SUPPLIED DATA:
:::

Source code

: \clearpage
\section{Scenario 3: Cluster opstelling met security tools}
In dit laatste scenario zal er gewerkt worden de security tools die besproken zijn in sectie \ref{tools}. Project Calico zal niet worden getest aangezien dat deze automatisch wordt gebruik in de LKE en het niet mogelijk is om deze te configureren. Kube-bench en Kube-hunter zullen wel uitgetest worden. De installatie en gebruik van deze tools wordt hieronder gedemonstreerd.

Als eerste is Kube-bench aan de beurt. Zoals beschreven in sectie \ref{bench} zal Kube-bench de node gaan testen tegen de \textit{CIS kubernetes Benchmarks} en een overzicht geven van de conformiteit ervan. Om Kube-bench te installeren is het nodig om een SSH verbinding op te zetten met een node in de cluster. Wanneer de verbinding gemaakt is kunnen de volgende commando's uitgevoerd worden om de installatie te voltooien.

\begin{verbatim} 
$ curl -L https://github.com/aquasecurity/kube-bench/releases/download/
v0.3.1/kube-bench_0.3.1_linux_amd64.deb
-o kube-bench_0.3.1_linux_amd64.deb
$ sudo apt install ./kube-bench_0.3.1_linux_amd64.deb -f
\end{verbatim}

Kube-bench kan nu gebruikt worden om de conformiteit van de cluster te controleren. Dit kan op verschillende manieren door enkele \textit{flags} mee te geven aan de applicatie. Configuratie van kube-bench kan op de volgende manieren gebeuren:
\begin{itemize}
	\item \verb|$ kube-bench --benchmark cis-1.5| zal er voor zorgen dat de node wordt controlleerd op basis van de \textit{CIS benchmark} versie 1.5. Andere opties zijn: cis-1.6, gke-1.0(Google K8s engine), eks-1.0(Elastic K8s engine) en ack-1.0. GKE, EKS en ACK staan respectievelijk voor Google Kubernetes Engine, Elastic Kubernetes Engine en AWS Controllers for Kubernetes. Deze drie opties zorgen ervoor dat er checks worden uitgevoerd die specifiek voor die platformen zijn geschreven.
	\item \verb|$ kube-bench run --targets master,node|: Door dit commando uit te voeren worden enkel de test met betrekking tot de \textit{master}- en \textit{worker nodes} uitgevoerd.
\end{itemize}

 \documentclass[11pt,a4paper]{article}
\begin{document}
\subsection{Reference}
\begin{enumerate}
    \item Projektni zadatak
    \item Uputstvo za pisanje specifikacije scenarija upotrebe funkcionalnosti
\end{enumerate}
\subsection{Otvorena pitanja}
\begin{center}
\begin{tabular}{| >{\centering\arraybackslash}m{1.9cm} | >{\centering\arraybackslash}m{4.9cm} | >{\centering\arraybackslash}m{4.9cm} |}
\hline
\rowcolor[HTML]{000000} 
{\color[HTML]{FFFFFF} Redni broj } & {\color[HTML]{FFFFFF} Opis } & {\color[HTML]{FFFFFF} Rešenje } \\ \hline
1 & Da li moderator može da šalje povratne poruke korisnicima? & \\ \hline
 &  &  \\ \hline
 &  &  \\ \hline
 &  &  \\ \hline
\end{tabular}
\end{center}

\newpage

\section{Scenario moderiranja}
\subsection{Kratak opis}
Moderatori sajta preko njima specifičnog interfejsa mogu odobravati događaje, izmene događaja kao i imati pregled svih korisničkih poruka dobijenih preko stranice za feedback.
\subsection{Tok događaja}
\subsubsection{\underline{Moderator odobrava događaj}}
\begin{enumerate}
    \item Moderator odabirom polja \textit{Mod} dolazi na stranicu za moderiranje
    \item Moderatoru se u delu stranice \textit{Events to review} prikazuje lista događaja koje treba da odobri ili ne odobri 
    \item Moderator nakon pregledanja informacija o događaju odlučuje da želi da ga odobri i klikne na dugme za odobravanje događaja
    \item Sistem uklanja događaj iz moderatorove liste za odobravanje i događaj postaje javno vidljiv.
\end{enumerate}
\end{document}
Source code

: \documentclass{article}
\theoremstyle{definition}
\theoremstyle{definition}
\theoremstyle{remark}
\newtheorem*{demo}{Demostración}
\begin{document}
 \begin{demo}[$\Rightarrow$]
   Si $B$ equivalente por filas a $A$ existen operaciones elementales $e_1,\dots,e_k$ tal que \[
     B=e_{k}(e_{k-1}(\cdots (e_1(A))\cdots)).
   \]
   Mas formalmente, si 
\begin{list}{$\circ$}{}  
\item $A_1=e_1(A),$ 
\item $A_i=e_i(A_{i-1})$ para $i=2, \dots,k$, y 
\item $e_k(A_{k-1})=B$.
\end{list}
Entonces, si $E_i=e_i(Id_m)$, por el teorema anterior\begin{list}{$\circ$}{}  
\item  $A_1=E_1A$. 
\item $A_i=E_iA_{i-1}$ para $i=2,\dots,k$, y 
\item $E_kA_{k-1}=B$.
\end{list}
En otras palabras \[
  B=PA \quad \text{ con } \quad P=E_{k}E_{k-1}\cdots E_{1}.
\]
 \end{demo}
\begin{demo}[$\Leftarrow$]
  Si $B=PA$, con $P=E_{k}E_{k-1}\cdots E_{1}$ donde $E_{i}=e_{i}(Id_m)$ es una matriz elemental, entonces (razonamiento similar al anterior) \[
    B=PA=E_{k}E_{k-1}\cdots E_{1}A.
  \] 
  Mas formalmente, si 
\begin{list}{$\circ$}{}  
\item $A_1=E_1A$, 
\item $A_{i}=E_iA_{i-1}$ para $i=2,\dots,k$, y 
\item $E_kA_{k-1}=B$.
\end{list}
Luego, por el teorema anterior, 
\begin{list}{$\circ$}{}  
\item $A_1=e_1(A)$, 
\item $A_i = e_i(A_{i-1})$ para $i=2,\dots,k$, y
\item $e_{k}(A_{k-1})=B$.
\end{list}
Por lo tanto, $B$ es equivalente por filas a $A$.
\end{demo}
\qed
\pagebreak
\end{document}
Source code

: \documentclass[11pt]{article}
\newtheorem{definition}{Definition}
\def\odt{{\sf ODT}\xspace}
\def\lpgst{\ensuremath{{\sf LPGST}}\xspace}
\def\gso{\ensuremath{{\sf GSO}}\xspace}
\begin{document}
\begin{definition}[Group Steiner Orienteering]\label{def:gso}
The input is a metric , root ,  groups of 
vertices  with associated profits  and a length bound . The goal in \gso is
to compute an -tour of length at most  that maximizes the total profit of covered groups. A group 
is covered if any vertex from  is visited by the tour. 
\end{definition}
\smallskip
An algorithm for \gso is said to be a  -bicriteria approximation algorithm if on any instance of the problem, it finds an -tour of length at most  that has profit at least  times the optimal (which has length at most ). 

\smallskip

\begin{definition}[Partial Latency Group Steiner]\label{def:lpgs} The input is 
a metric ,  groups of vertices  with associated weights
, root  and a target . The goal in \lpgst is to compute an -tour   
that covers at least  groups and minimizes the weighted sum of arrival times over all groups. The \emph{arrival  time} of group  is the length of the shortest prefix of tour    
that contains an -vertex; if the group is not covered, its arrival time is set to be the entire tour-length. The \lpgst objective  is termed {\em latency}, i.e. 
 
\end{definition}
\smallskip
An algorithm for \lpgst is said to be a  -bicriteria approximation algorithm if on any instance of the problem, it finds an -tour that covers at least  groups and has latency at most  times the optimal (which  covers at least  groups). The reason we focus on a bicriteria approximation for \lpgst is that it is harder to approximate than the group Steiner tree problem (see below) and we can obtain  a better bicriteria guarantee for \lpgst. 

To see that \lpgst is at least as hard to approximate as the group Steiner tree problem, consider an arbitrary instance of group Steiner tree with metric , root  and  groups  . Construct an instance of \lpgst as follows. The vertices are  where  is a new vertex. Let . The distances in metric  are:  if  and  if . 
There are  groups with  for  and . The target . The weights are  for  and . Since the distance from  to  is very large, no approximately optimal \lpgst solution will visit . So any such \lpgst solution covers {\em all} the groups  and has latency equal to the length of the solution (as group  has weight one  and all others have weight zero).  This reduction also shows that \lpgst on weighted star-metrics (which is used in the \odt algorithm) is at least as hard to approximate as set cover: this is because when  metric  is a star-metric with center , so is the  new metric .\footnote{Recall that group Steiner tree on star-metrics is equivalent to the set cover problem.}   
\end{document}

:::

TASK DESCRIPTION:
All lines in the records above that contain "textit" are to be reported.

WRITTEN RESPONSE:
Als eerste is Kube-bench aan de beurt. Zoals beschreven in sectie \ref{bench} zal Kube-bench de node gaan testen tegen de \textit{CIS kubernetes Benchmarks} en een overzicht geven van de conformiteit ervan. Om Kube-bench te installeren is het nodig om een SSH verbinding op te zetten met een node in de cluster. Wanneer de verbinding gemaakt is kunnen de volgende commando's uitgevoerd worden om de installatie te voltooien.
Kube-bench kan nu gebruikt worden om de conformiteit van de cluster te controleren. Dit kan op verschillende manieren door enkele \textit{flags} mee te geven aan de applicatie. Configuratie van kube-bench kan op de volgende manieren gebeuren:
	\item \verb|$ kube-bench --benchmark cis-1.5| zal er voor zorgen dat de node wordt controlleerd op basis van de \textit{CIS benchmark} versie 1.5. Andere opties zijn: cis-1.6, gke-1.0(Google K8s engine), eks-1.0(Elastic K8s engine) en ack-1.0. GKE, EKS en ACK staan respectievelijk voor Google Kubernetes Engine, Elastic Kubernetes Engine en AWS Controllers for Kubernetes. Deze drie opties zorgen ervoor dat er checks worden uitgevoerd die specifiek voor die platformen zijn geschreven.
	\item \verb|$ kube-bench run --targets master,node|: Door dit commando uit te voeren worden enkel de test met betrekking tot de \textit{master}- en \textit{worker nodes} uitgevoerd.
    \item Moderator odabirom polja \textit{Mod} dolazi na stranicu za moderiranje
    \item Moderatoru se u delu stranice \textit{Events to review} prikazuje lista događaja koje treba da odobri ili ne odobri 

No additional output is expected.